Could not open socket reCAPTCHA error

After months of receiving spam via my contact forms, I decided it was time to add reCAPTCHA to them in hopes of stemming the tide of junk. This is now under the control of Google. I thought there would be no problem with this. Having installed reCAPTCHA on my work websites, I knew what to do and everything worked fine on those sites. On Friday I made 3 forms on my own sites and everything worked as expected, on Saturday I made the last form I had but that one didn’t work. All I got was a “could not open socket” error.

Initially I thought that I must have made some mistake in the code, but after checking the code with what I had done the day before, I couldn’t see any errors. And more about the 3 forms I made the day before that worked, now they don’t work anymore and show the same error message, what the hell? Most frustrating was the fact that this was all the message said and gave no clue as to what was causing it. I made several attempts to find which section of the code was at fault by adding echoes throughout the php code, but none of them came up, just that damn error message. I thought there must be some problem with the server.

Someone must have had this problem before, so I turned my attention to Google for an answer. When I started typing ‘socket could not be opened’, the autocomplete showed me ‘socket recaptcha could not be opened’, ah ha! But I couldn’t think why it might have worked yesterday and not today. After reading a lot of useless posts, I found this: code.google.com/p/recaptcha/issues/detail?id=26 which, while it didn’t have the exact answer, helped me figure out the answers to my own problems.
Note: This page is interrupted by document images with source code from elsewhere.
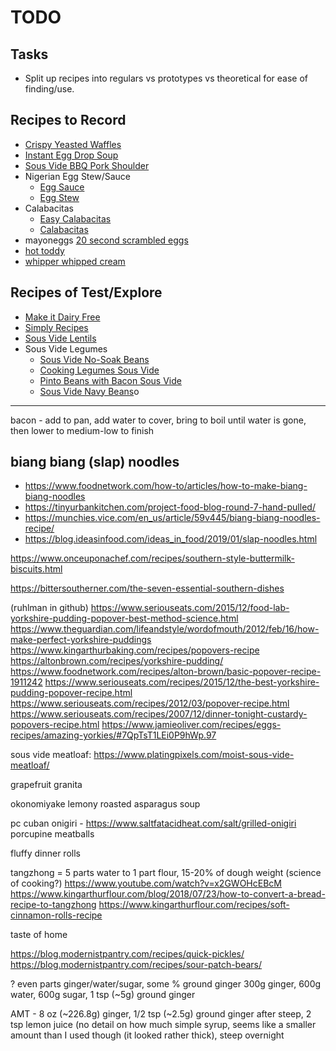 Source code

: # TODO

## Tasks

- Split up recipes into regulars vs prototypes vs theoretical for ease of finding/use.

## Recipes to Record

- [Crispy Yeasted Waffles](https://www.chefsteps.com/activities/crispy-yeasted-waffles)
- [Instant Egg Drop Soup](https://www.chefsteps.com/activities/chicken-bouillon-egg-drop-soup)
- [Sous Vide BBQ Pork Shoulder](https://www.seriouseats.com/sous-vide-barbecue-pulled-pork-shoulder-recipe)
- Nigerian Egg Stew/Sauce
  - [Egg Sauce](https://eatwellabi.com/egg-sauce-scrambled-eggs-nigerian-way)
  - [Egg Stew](https://lowcarbafrica.com/egg-stew-nigerian-egg-sauce)
- Calabacitas
  - [Easy Calabacitas](https://www.mexicanplease.com/easy-calabacitas-recipe)
  - [Calabacitas](https://www.isabeleats.com/calabacitas-recipe)
- mayoneggs [20 second scrambled eggs](https://altonbrown.com/recipes/20-second-scrambled-eggs)
- [hot toddy](https://www.onceuponachef.com/recipes/hot-toddy.html)
- [whipper whipped cream](https://stateofdinner.com/whipped-cream-dispenser)


## Recipes of Test/Explore

- [Make it Dairy Free](https://makeitdairyfree.com/category/dinner)
- [Simply Recipes](https://www.simplyrecipes.com)
- [Sous Vide Lentils](https://www.recipes.polyscienceculinary.com/recipe/master-technique-cooking-lentils-sous-vide-3/)
- Sous Vide Legumes
    - [Sous Vide No-Soak Beans](https://recipes.anovaculinary.com/recipe/sous-vide-no-soak-beans)
    - [Cooking Legumes Sous Vide](https://www.recipes.polyscienceculinary.com/recipe/master-technique-cooking-legumes-sous-vide)
    - [Pinto Beans with Bacon Sous Vide](https://www.vacmasterfresh.com/pinto-beans-with-bacon-sous-vide-recipe)
    - [Sous Vide Navy Beans](https://www.chefsteps.com/activities/sous-vide-navy-beans)o

---

bacon - add to pan, add water to cover, bring to boil until water is gone, then lower to medium-low to finish

## biang biang (slap) noodles

- https://www.foodnetwork.com/how-to/articles/how-to-make-biang-biang-noodles
- https://tinyurbankitchen.com/project-food-blog-round-7-hand-pulled/
- https://munchies.vice.com/en_us/article/59v445/biang-biang-noodles-recipe/
- https://blog.ideasinfood.com/ideas_in_food/2019/01/slap-noodles.html

https://www.onceuponachef.com/recipes/southern-style-buttermilk-biscuits.html

https://bittersoutherner.com/the-seven-essential-southern-dishes

(ruhlman in github)
https://www.seriouseats.com/2015/12/food-lab-yorkshire-pudding-popover-best-method-science.html
https://www.theguardian.com/lifeandstyle/wordofmouth/2012/feb/16/how-make-perfect-yorkshire-puddings
https://www.kingarthurbaking.com/recipes/popovers-recipe
https://altonbrown.com/recipes/yorkshire-pudding/
https://www.foodnetwork.com/recipes/alton-brown/basic-popover-recipe-1911242
https://www.seriouseats.com/recipes/2015/12/the-best-yorkshire-pudding-popover-recipe.html
https://www.seriouseats.com/recipes/2012/03/popover-recipe.html
https://www.seriouseats.com/recipes/2007/12/dinner-tonight-custardy-popovers-recipe.html
https://www.jamieoliver.com/recipes/eggs-recipes/amazing-yorkies/#7QpTsT1LEi0P9hWp.97

sous vide meatloaf: https://www.platingpixels.com/moist-sous-vide-meatloaf/

grapefruit granita

okonomiyake
lemony roasted asparagus soup

pc cuban
onigiri - https://www.saltfatacidheat.com/salt/grilled-onigiri
porcupine meatballs

fluffy dinner rolls

tangzhong = 5 parts water to 1 part flour, 15-20% of dough weight (science of cooking?)
https://www.youtube.com/watch?v=x2GWOHcEBcM
https://www.kingarthurflour.com/blog/2018/07/23/how-to-convert-a-bread-recipe-to-tangzhong
https://www.kingarthurflour.com/recipes/soft-cinnamon-rolls-recipe

taste of home

https://blog.modernistpantry.com/recipes/quick-pickles/
https://blog.modernistpantry.com/recipes/sour-patch-bears/

? even parts ginger/water/sugar, some % ground ginger
300g ginger, 600g water, 600g sugar, 1 tsp (~5g) ground ginger

AMT - 8 oz (~226.8g) ginger, 1/2 tsp (~2.5g) ground ginger after steep, 2 tsp lemon juice (no detail on how much simple syrup, seems like a smaller amount than I used though (it looked rather thick), steep overnight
After reading this thread I came to the conclusion that my problem was twofold and explained why it had worked yesterday and not today. The main problem was my web host, in their attempt to help they introduced (a long time ago) blocking outgoing connections to remote IP addresses from my sites. This is one to keep in mind if you are auto blogging using wp-o-matic, any feeds you add will most likely be blocked by this until you add the IP to the allowed list from your dashboard.

I suppose there is a good reason for them to do this, but I can imagine that it has given the inexperienced nightmares. It had obviously worked yesterday because it was new, once the server knew the connection was being made it blocked it. It was probably the amount of testing I did that made the connection noticeable and possibly it was a good job that it became noticeable so quickly or that I haven’t noticed for some time.

So which IP should I add to the allowed list? The line of code in recaptchalib.php identified as the problem in the previous thread was:

define(“RECAPTCHA_VERIFY_SERVER”, google.com);

So what I needed was the IP of google.com. mxtoolbox.com/SuperTool.aspx is a very useful tool that I have been using for a long time. A DNS lookup for google.com gave me 5 options for an IP, 74.125.227.48 to 74.125.227.52, so now I have:

define(“RECAPTCHA_VERIFY_SERVER”, “74.125.227.48”);

Adding this IP to the list of allowed remote IPs from my control panel fixed the problem on all my forms. Score!